Lei frowned as she studied the forest floor, dressed in lush understory vegetation. “Do you think the shooter was hunting the bird catcher? Or was he just sitting up here and the vic passed by? Was it accidental, or intentional?”
Pono glanced at her. “When we answer those questions, we’ll solve the case.”
Chapter 2
Lei hung the loaded backpack of evidence collected at the scene on the back of her old rolling chair at Kahului Police Department, the big urban-ugly central police station. She and Pono, as higher-ranking detectives, had a slightly larger cubicle in the corner. Other than that and some more personnel monitoring and training, her new rank as lieutenant had yielded little change in the job—to her relief.
She sat down, booted up her computer, and generated a case number for the murder. Pono’s bass voice boomed as he made his way across the office, “talking story” and greeting the other officers. He’d been a big part of making Lei’s transition back to Maui work, smoothing the ruffled feathers of other detectives as Lei retu
rned to take a plum job in the department after having left to become an FBI agent. Pono’s laid-back but determined style got results in a workplace riddled with hidden agendas, and he’d asked to be her partner when she returned.

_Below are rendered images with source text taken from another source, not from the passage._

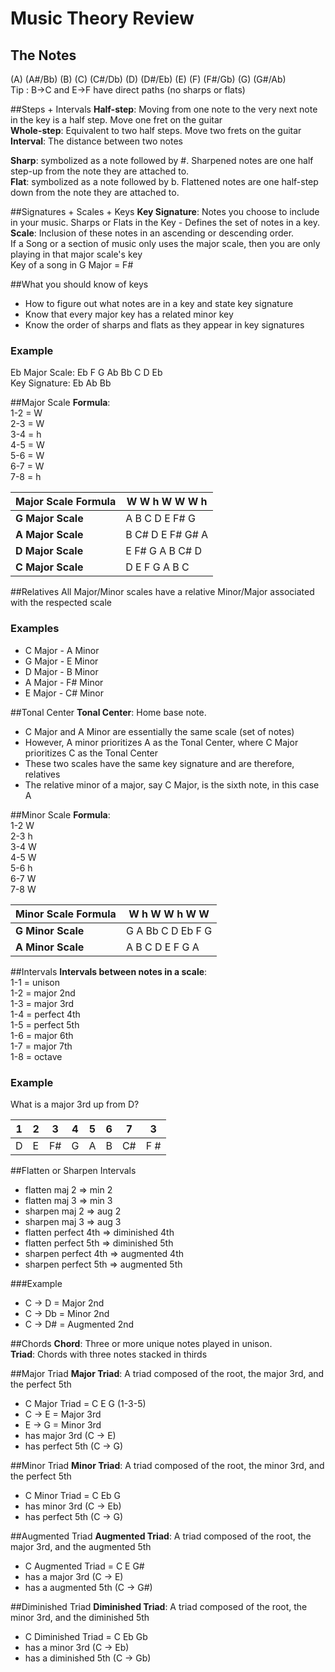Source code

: # Music Theory Review

## The Notes
(A) (A\#/Bb) (B) (C) (C\#/Db) (D) (D\#/Eb) (E) (F) (F\#/Gb) (G) (G\#/Ab)  
Tip : B->C and E->F have direct paths (no sharps or flats)

##Steps + Intervals
**Half-step**: Moving from one note to the very next note in the key is a half step. Move one fret on the guitar  
**Whole-step**: Equivalent to two half steps. Move two frets on the guitar  
**Interval**: The distance between two notes  
  
**Sharp**: symbolized as a note followed by \#. Sharpened notes are one half step-up from the note they are attached to.  
**Flat**: symbolized as a note followed by b. Flattened notes are one half-step down from the note they are attached to.   

##Signatures + Scales + Keys
**Key Signature**: Notes you choose to include in your music. Sharps or Flats in the Key - Defines the set of notes in a key.  
**Scale**: Inclusion of these notes in an ascending or descending order.  
If a Song or a section of music only uses the major scale, then you are only playing in that major scale's key  
Key of a song in G Major = F#  

##What you should know of keys
- How to figure out what notes are in a key and state key signature
- Know that every major key has a related minor key
- Know the order of sharps and flats as they appear in key signatures  

### Example
Eb Major Scale: Eb F G Ab Bb C D Eb  
Key Signature: Eb Ab Bb  

##Major Scale
**Formula**:  
1-2 = W  
2-3 = W  
3-4 = h  
4-5 = W  
5-6 = W  
6-7 = W  
7-8 = h  
  
| **Major Scale Formula**     | W  W  h  W  W  W  h    |
| --------|--------- |
| **G Major Scale** | A  B  C  D  E  F# G |  
| **A Major Scale** | B  C# D  E  F# G# A |  
| **D Major Scale** | E  F# G  A  B  C# D |  
| **C Major Scale** | D  E  F  G  A  B  C |  

##Relatives
All Major/Minor scales have a relative Minor/Major associated with the respected scale

### Examples
- C Major - A Minor
- G Major - E Minor
- D Major - B Minor
- A Major - F# Minor
- E Major - C# Minor

##Tonal Center
**Tonal Center**: Home base note.  
- C Major and A Minor are essentially the same scale (set of notes)  
- However, A minor prioritizes A as the Tonal Center, where C Major prioritizes C as the Tonal Center  
- These two scales have the same key signature and are therefore, relatives  
- The relative minor of a major, say C Major, is the sixth note, in this case A  

##Minor Scale
**Formula**:  
1-2 W  
2-3 h  
3-4 W  
4-5 W  
5-6 h  
6-7 W  
7-8 W  

| **Minor Scale Formula**     | W  h  W  W  h  W  W |
| --------|--------- |
| **G Minor Scale** | G  A  Bb C  D  Eb F  G |  
| **A Minor Scale** | A  B  C  D  E  F  G  A |  

##Intervals
**Intervals between notes in a scale**:  
1-1 = unison  
1-2 = major 2nd  
1-3 = major 3rd  
1-4 = perfect 4th  
1-5 = perfect 5th  
1-6 = major 6th  
1-7 = major 7th  
1-8 = octave  

### Example
What is a major 3rd up from D?  

| 1 | 2 | 3 | 4 | 5 | 6 | 7 | 3 |  
| --------|---------|--------- |---------|--------- |---------|---------|--------- |  
| D | E | F# | G | A | B | C# | F # |   

##Flatten or Sharpen Intervals
- flatten maj 2 => min 2
- flatten maj 3 => min 3
- sharpen maj 2 => aug 2
- sharpen maj 3 => aug 3
- flatten perfect 4th => diminished 4th
- flatten perfect 5th => diminished 5th
- sharpen perfect 4th => augmented 4th
- sharpen perfect 5th => augmented 5th
  
###Example
- C -> D = Major 2nd
- C -> Db = Minor 2nd
- C -> D# = Augmented 2nd

##Chords
**Chord**: Three or more unique notes played in unison.  
**Triad**: Chords with three notes stacked in thirds    

##Major Triad
**Major Triad**: A triad composed of the root, the major 3rd, and the perfect 5th
- C Major Triad = C E G (1-3-5)  
- C -> E = Major 3rd  
- E -> G = Minor 3rd 
- has major 3rd (C -> E)
- has perfect 5th (C -> G)

##Minor Triad
**Minor Triad**: A triad composed of the root, the minor 3rd, and the perfect 5th  
- C Minor Triad = C Eb G
- has minor 3rd (C -> Eb)
- has perfect 5th (C -> G)

##Augmented Triad
**Augmented Triad**: A triad composed of the root, the major 3rd, and the augmented 5th
- C Augmented Triad = C E G#
- has a major 3rd (C -> E)
- has a augmented 5th (C -> G#)

##Diminished Triad
**Diminished Triad**: A triad composed of the root, the minor 3rd, and the diminished 5th
- C Diminished Triad = C Eb Gb
- has a minor 3rd (C -> Eb)
- has a diminished 5th (C -> Gb)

Captain Omura, the engineer of Lei’s return to Maui, stood in the doorway of their cubicle. One manicured hand rested on her tightly clad, uniformed hip. “Report.”
“Captain Omura, I’d like to process the evidence and photograph it and have a moment to organize the field notes with Pono.” Lei had learned to be as clear, concise, and assertive as possible with the Steel Butterfly, a nickname the captain had earned for her shoe habits and management style.
“Half an hour.” Omura turned and tap-tapped away down the hall. Pono arrived just as the captain disappeared into her office.
“We have thirty minutes to get ready to meet with Omura on the case. Let’s be brief and amazing.”
“We can do that.”
“You start the case file and begin our report. I’ll take the evidence down and catalog it.” Lei lifted her backpack, chock-full of evidence bags, and hoisted it onto her shoulder, hurrying down the hall and thinking about next steps. The twenty-four-hour rule of homicide investigation dictated that they gather as much evidence as possible related to the case within that time to get traction on it.
Once she reached the evidence room, she took out a fresh cardboard box and labeled it with a Sharpie: john doe murder waikamoi, maui, adding the case number the computer had spit out. She unpacked the items recovered at the scene, spreading them on the workspace counter with her gloved hands in the presence of Clarice Dagdag, the wizened Filipino evidence clerk. Clarice was really fast with her data entry and inventoried each item as Lei photographed it, including a receipt from the Maui Beach Hotel. Lei mentally filed that as the victim’s likely lodging and the next place to follow up. The Park Service had identified a rental car that likely had belonged to the victim due to four days of tickets collecting on its windshield; it was already being towed to the impound yard.